EXERCISE DETAILS: Write the records out again without change. Leave the pictures behind.

DATA TO EXAMINE:
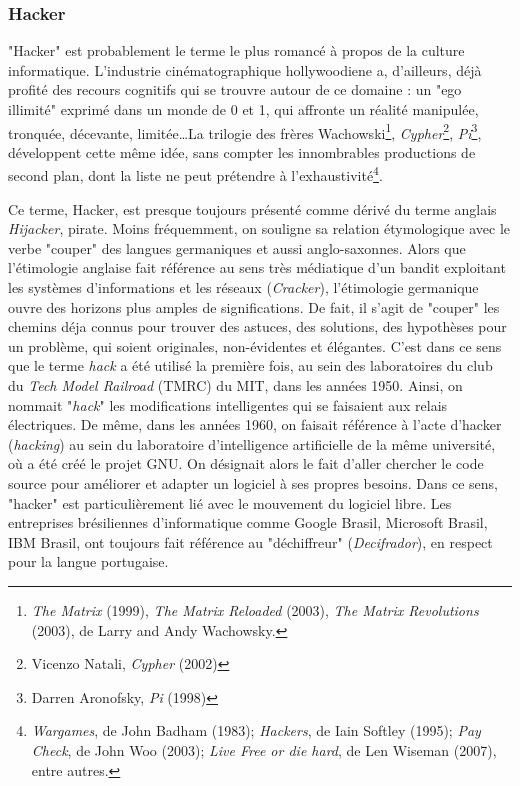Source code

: \subsubsection{Hacker} \label{2.1.1.a}

"Hacker" est probablement le terme le plus romancé à propos de la culture informatique. L'industrie cinématographique hollywoodiene a, d'ailleurs, déjà profité des recours cognitifs qui se trouvre autour de ce domaine : un "ego illimité" exprimé dans un monde de 0 et 1, qui affronte un réalité manipulée, tronquée, décevante, limitée\ldots La trilogie des frères Wachowski\footnote{\emph{The Matrix} (1999), \emph{The Matrix Reloaded} (2003), \emph{The Matrix Revolutions} (2003), de Larry and Andy Wachowsky.}, \emph{Cypher}\footnote{Vicenzo Natali, \emph{Cypher} (2002)}, \emph{Pi}\footnote{Darren Aronofsky, \emph{Pi} (1998)}, développent cette même idée, sans compter les innombrables productions de second plan, dont la liste ne peut prétendre à l'exhaustivité\footnote{\emph{Wargames}, de John Badham (1983); \emph{Hackers}, de Iain Softley (1995); \emph{Pay Check}, de John Woo (2003); \emph{Live Free or die hard}, de Len Wiseman (2007), entre autres.}.

Ce terme, Hacker, est presque toujours présenté comme dérivé du terme anglais \emph{Hijacker}, pirate. Moins fréquemment, on souligne sa relation étymologique avec le verbe "couper" des langues germaniques et aussi anglo-saxonnes. Alors que l'étimologie anglaise fait référence au sens très médiatique d'un bandit exploitant les systèmes d'informations et les réseaux (\emph{Cracker}), l'étimologie germanique ouvre des horizons plus amples de significations. De fait, il s'agit de "couper" les chemins déja connus pour trouver des astuces, des solutions, des hypothèses pour un problème, qui soient originales, non-évidentes et élégantes. C'est dans ce sens que le terme \emph{hack} a été utilisé la première fois, au sein des laboratoires du club du \emph{Tech Model Railroad} (TMRC) du MIT, dans les années 1950. Ainsi, on nommait "\emph{hack}" les modifications intelligentes qui se faisaient aux relais électriques. De même, dans les années 1960, on faisait référence à l'acte d'hacker (\emph{hacking}) au sein du laboratoire d'intelligence artificielle de la même université, où a été créé le projet GNU. On désignait alors le fait d'aller chercher le code source pour améliorer et adapter un logiciel à ses propres besoins. Dans ce sens, "hacker" est particulièrement lié avec le mouvement du logiciel libre. Les entreprises brésiliennes d'informatique comme Google Brasil, Microsoft Brasil, IBM Brasil, ont toujours fait référence au "déchiffreur" (\emph{Decifrador}), en respect pour la langue portugaise.

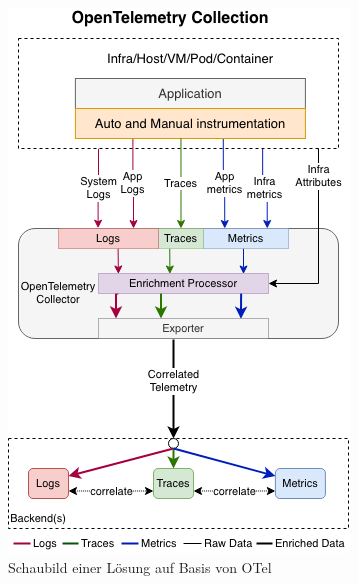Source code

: \begin{figure}
\centering
\vspace{-3\baselineskip}
\includegraphics[width=\linewidth]{img/03_methoden/otel_unified-collection_2.png}
\caption{Schaubild einer Lösung auf Basis von OTel \cite{OpenTelemetryUnifiedCollection}}
\label{fig:otel-unified-collection}
\end{figure}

ANSWER SPACE:
Source code

: \subsubsection{Hacker} \label{2.1.1.a}

"Hacker" est probablement le terme le plus romancé à propos de la culture informatique. L'industrie cinématographique hollywoodiene a, d'ailleurs, déjà profité des recours cognitifs qui se trouvre autour de ce domaine : un "ego illimité" exprimé dans un monde de 0 et 1, qui affronte un réalité manipulée, tronquée, décevante, limitée\ldots La trilogie des frères Wachowski\footnote{\emph{The Matrix} (1999), \emph{The Matrix Reloaded} (2003), \emph{The Matrix Revolutions} (2003), de Larry and Andy Wachowsky.}, \emph{Cypher}\footnote{Vicenzo Natali, \emph{Cypher} (2002)}, \emph{Pi}\footnote{Darren Aronofsky, \emph{Pi} (1998)}, développent cette même idée, sans compter les innombrables productions de second plan, dont la liste ne peut prétendre à l'exhaustivité\footnote{\emph{Wargames}, de John Badham (1983); \emph{Hackers}, de Iain Softley (1995); \emph{Pay Check}, de John Woo (2003); \emph{Live Free or die hard}, de Len Wiseman (2007), entre autres.}.

Ce terme, Hacker, est presque toujours présenté comme dérivé du terme anglais \emph{Hijacker}, pirate. Moins fréquemment, on souligne sa relation étymologique avec le verbe "couper" des langues germaniques et aussi anglo-saxonnes. Alors que l'étimologie anglaise fait référence au sens très médiatique d'un bandit exploitant les systèmes d'informations et les réseaux (\emph{Cracker}), l'étimologie germanique ouvre des horizons plus amples de significations. De fait, il s'agit de "couper" les chemins déja connus pour trouver des astuces, des solutions, des hypothèses pour un problème, qui soient originales, non-évidentes et élégantes. C'est dans ce sens que le terme \emph{hack} a été utilisé la première fois, au sein des laboratoires du club du \emph{Tech Model Railroad} (TMRC) du MIT, dans les années 1950. Ainsi, on nommait "\emph{hack}" les modifications intelligentes qui se faisaient aux relais électriques. De même, dans les années 1960, on faisait référence à l'acte d'hacker (\emph{hacking}) au sein du laboratoire d'intelligence artificielle de la même université, où a été créé le projet GNU. On désignait alors le fait d'aller chercher le code source pour améliorer et adapter un logiciel à ses propres besoins. Dans ce sens, "hacker" est particulièrement lié avec le mouvement du logiciel libre. Les entreprises brésiliennes d'informatique comme Google Brasil, Microsoft Brasil, IBM Brasil, ont toujours fait référence au "déchiffreur" (\emph{Decifrador}), en respect pour la langue portugaise.

Source code

: \begin{figure}
\centering
\vspace{-3\baselineskip}
\includegraphics[width=\linewidth]{img/03_methoden/otel_unified-collection_2.png}
\caption{Schaubild einer Lösung auf Basis von OTel \cite{OpenTelemetryUnifiedCollection}}
\label{fig:otel-unified-collection}
\end{figure}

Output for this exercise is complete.